Recorded data:
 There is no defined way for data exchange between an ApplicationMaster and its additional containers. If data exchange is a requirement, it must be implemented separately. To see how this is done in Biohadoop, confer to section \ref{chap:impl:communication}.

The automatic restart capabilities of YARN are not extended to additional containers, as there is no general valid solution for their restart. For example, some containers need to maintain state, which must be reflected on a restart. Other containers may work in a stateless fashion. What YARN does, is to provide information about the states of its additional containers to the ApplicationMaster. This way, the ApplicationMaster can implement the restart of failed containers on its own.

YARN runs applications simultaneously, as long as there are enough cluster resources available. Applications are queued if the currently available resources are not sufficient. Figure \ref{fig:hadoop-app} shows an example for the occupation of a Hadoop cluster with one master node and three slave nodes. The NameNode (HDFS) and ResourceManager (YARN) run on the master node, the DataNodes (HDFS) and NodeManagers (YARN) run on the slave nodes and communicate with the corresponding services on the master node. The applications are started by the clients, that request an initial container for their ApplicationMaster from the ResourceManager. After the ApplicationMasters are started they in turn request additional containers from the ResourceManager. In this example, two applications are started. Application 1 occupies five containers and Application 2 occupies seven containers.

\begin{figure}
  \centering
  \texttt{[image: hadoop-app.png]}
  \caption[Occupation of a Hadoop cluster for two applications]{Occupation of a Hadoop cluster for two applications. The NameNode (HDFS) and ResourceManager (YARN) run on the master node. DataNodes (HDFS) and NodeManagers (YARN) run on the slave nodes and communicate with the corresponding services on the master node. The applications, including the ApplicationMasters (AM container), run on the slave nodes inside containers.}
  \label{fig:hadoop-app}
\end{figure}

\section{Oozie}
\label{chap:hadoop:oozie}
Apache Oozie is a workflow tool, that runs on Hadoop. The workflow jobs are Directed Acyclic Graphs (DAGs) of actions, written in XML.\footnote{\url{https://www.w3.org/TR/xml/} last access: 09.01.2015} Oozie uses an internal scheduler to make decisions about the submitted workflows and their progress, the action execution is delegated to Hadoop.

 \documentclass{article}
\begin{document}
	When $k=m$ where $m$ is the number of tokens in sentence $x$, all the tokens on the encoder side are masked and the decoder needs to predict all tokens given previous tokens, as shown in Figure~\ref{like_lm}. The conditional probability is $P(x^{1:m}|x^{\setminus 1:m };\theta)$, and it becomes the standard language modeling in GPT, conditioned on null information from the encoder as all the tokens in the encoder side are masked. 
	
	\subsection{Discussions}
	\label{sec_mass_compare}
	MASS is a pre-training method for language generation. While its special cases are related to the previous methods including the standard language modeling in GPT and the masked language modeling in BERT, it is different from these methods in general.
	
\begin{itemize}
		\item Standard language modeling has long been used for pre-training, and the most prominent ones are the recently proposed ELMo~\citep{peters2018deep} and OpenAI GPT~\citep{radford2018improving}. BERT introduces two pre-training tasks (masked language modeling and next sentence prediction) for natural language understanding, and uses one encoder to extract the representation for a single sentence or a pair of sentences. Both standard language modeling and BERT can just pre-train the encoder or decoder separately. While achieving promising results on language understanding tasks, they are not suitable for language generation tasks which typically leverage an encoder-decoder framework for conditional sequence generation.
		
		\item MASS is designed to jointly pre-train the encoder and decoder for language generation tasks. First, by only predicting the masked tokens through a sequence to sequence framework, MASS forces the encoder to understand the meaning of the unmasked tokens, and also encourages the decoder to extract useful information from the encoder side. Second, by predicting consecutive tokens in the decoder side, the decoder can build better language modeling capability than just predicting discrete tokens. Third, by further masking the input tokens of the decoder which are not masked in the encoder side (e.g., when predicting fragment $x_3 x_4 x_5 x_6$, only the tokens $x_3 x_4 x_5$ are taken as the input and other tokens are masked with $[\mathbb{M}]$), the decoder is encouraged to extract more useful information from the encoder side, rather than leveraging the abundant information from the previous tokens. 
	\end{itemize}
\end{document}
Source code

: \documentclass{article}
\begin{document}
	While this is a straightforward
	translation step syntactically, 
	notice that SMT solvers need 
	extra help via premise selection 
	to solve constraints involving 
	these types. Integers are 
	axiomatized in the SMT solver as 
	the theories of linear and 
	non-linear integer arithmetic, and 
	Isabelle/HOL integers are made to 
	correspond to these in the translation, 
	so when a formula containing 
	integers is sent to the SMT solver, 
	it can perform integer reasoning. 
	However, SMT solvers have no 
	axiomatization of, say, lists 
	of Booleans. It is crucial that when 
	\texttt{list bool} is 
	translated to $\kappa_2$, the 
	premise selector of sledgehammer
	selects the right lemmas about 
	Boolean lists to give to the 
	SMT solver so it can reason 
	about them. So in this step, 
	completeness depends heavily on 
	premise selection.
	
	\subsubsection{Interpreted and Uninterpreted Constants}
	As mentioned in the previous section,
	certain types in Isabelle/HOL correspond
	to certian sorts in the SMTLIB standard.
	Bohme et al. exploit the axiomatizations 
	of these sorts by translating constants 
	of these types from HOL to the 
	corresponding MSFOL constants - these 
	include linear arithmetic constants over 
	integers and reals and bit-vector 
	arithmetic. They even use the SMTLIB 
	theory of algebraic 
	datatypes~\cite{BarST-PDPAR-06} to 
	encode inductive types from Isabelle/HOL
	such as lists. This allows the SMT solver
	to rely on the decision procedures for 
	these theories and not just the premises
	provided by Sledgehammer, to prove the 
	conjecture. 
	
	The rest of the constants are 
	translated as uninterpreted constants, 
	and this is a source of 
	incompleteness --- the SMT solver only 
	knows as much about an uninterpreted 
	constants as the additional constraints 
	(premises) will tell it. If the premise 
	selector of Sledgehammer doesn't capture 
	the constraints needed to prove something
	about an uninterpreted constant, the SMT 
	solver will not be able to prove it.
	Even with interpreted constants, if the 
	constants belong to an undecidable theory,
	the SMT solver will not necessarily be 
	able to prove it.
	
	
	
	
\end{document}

Required action: Beginning with the line that contains "conjecture.", each line of the records above through the last one must be printed word for word.

Answer to the problem:
	conjecture. 
	
	The rest of the constants are 
	translated as uninterpreted constants, 
	and this is a source of 
	incompleteness --- the SMT solver only 
	knows as much about an uninterpreted 
	constants as the additional constraints 
	(premises) will tell it. If the premise 
	selector of Sledgehammer doesn't capture 
	the constraints needed to prove something
	about an uninterpreted constant, the SMT 
	solver will not be able to prove it.
	Even with interpreted constants, if the 
	constants belong to an undecidable theory,
	the SMT solver will not necessarily be 
	able to prove it.
	
	
	
	
\end{document}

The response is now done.